C’è molto fermento attorno alla Castagna del Partenio. Non solo dal punto di vista istituzionale (è stato avviato il percorso per riconoscerla come prodotto Igp), ma anche in campagna, poiché si prospetta una delle migliori stagioni di sempre in epoca (quasi) post-cinipide.
A fare il punto della situazione è Gerardo Marano, agronomo e titolare dell’azienda Monfort di Monteforte Irpino (Avellino), che il frutto della castagna lo conosce molto a fondo, non solo per esperienza diretta sui campi, ma anche per la sua passione di riportare alla luce antichi documenti.
“Era ora – commenta infatti subito Marano – che si pensasse all’Igp per questa castagna. Ho fatto diverse ricerche in merito e ho potuto appurare che, già attorno all’anno Mille, ci sono documenti che trattano di trasferimenti di boschi tra abbazie, parrocchie e privati, in cui è inclusa la clausola di trasformare parte dell’area boschiva in castagneto da frutto. Un po’ il contrario – continua Marano – di quanto avviene oggi, con la Soprintendenza che talvolta blocca la trasformazione tra ceduo castanile e castagneto da frutto, mettendo in difficoltà anche giovani che vogliono investire in questa attività. Bisognerebbe però tenere sempre presente che tale trasformazione porterebbe diversi vantaggi, tra cui il fatto che il castagneto è pulito, mentre il bosco è spesso sporco e abbandonato”.
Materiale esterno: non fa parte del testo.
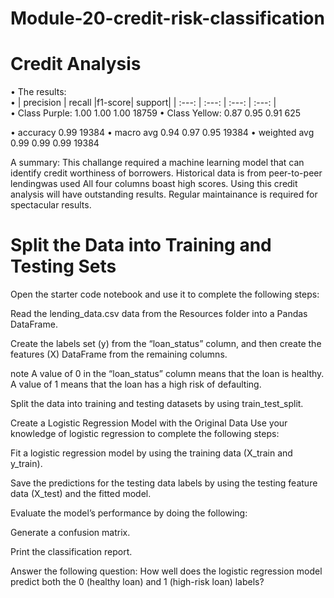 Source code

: # Module-20-credit-risk-classification


# Credit Analysis 

• The results:   
•                 | precision |   recall  |f1-score| support|
                  |    :---:  |    :---:  | :---:  | :---:  |              
• Class Purple:       1.00      1.00      1.00     18759
• Class Yellow:       0.87      0.95      0.91       625

•   accuracy                            0.99       19384
•   macro avg       0.94      0.97      0.95       19384
•   weighted avg    0.99      0.99      0.99       19384

A summary: This challange required a machine learning model that can identify credit worthiness of borrowers. Historical data is from peer-to-peer lendingwas used  All four columns boast high scores. Using this credit analysis will have outstanding results. Regular maintainance is required for spectacular results.

# Split the Data into Training and Testing Sets
Open the starter code notebook and use it to complete the following steps:

Read the lending_data.csv data from the Resources folder into a Pandas DataFrame.

Create the labels set (y) from the “loan_status” column, and then create the features (X) DataFrame from the remaining columns.

note
A value of 0 in the “loan_status” column means that the loan is healthy. A value of 1 means that the loan has a high risk of defaulting.

Split the data into training and testing datasets by using train_test_split.

Create a Logistic Regression Model with the Original Data
Use your knowledge of logistic regression to complete the following steps:

Fit a logistic regression model by using the training data (X_train and y_train).

Save the predictions for the testing data labels by using the testing feature data (X_test) and the fitted model.

Evaluate the model’s performance by doing the following:

Generate a confusion matrix.

Print the classification report.

Answer the following question: How well does the logistic regression model predict both the 0 (healthy loan) and 1 (high-risk loan) labels?

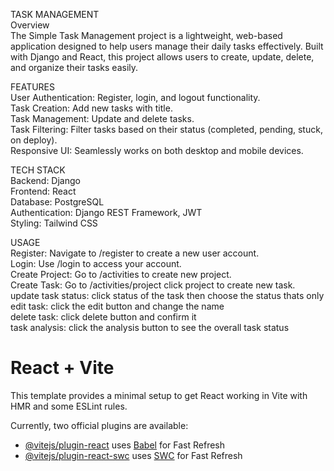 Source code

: TASK MANAGEMENT  
Overview  
The Simple Task Management project is a lightweight, web-based application designed to help users manage their daily tasks effectively. Built with Django and React, this project allows users to create, update, delete, and organize their tasks easily.
  
  
FEATURES  
User Authentication: Register, login, and logout functionality.  
Task Creation: Add new tasks with title.  
Task Management: Update and delete tasks.  
Task Filtering: Filter tasks based on their status (completed, pending, stuck, on deploy).  
Responsive UI: Seamlessly works on both desktop and mobile devices.  
  
  
TECH STACK  
Backend: Django  
Frontend: React  
Database: PostgreSQL  
Authentication: Django REST Framework, JWT  
Styling: Tailwind CSS  
  
  
USAGE  
Register: Navigate to /register to create a new user account.  
Login: Use /login to access your account.  
Create Project: Go to /activities to create new project.  
Create Task: Go to /activities/project click project to create new task.  
update task status: click status of the task then choose the status thats only  
edit task: click the edit button and change the name  
delete task: click delete button and confirm it  
task analysis: click the analysis button to see the overall task status  
  
# React + Vite

This template provides a minimal setup to get React working in Vite with HMR and some ESLint rules.

Currently, two official plugins are available:

- [@vitejs/plugin-react](https://github.com/vitejs/vite-plugin-react/blob/main/packages/plugin-react/README.md) uses [Babel](https://babeljs.io/) for Fast Refresh
- [@vitejs/plugin-react-swc](https://github.com/vitejs/vite-plugin-react-swc) uses [SWC](https://swc.rs/) for Fast Refresh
Passando alle previsioni di produzione, Marano rileva: “Al momento, pensiamo che il 2022 possa rivelarsi una delle migliori stagioni dopo gli anni bui del cinipide. Già l’anno scorso abbiamo registrato un buon incremento produttivo rispetto al 2020, superando il 30%. Per il prossimo autunno, confidiamo in un incremento ancora maggiore. Ovviamente, fatti salvi danni da maltempo e da siccità. Nella mia azienda ho circa 21 ettari di castagneto, più altri 12 ancora da convertire, e l’anno scorso sono arrivato a 290 quintali. Quest’anno, punto a 400/450 quintali. I lanci dell’insetto utile contro il cinipide, del resto, sembra che stiano dando buoni risultati. Abbiamo vissuto momenti molti difficili, in cui veniva davvero da piangere: siamo arrivati a raccogliere solo 1 quintale per ettaro. Stando molto bassi coi conteggi, in nove anni di cinipide stimo di avere perso almeno 150mila euro. Ora, appunto, la situazione sembra stia cambiando, e anche molti giovani si stanno avvicinando a questa coltura”.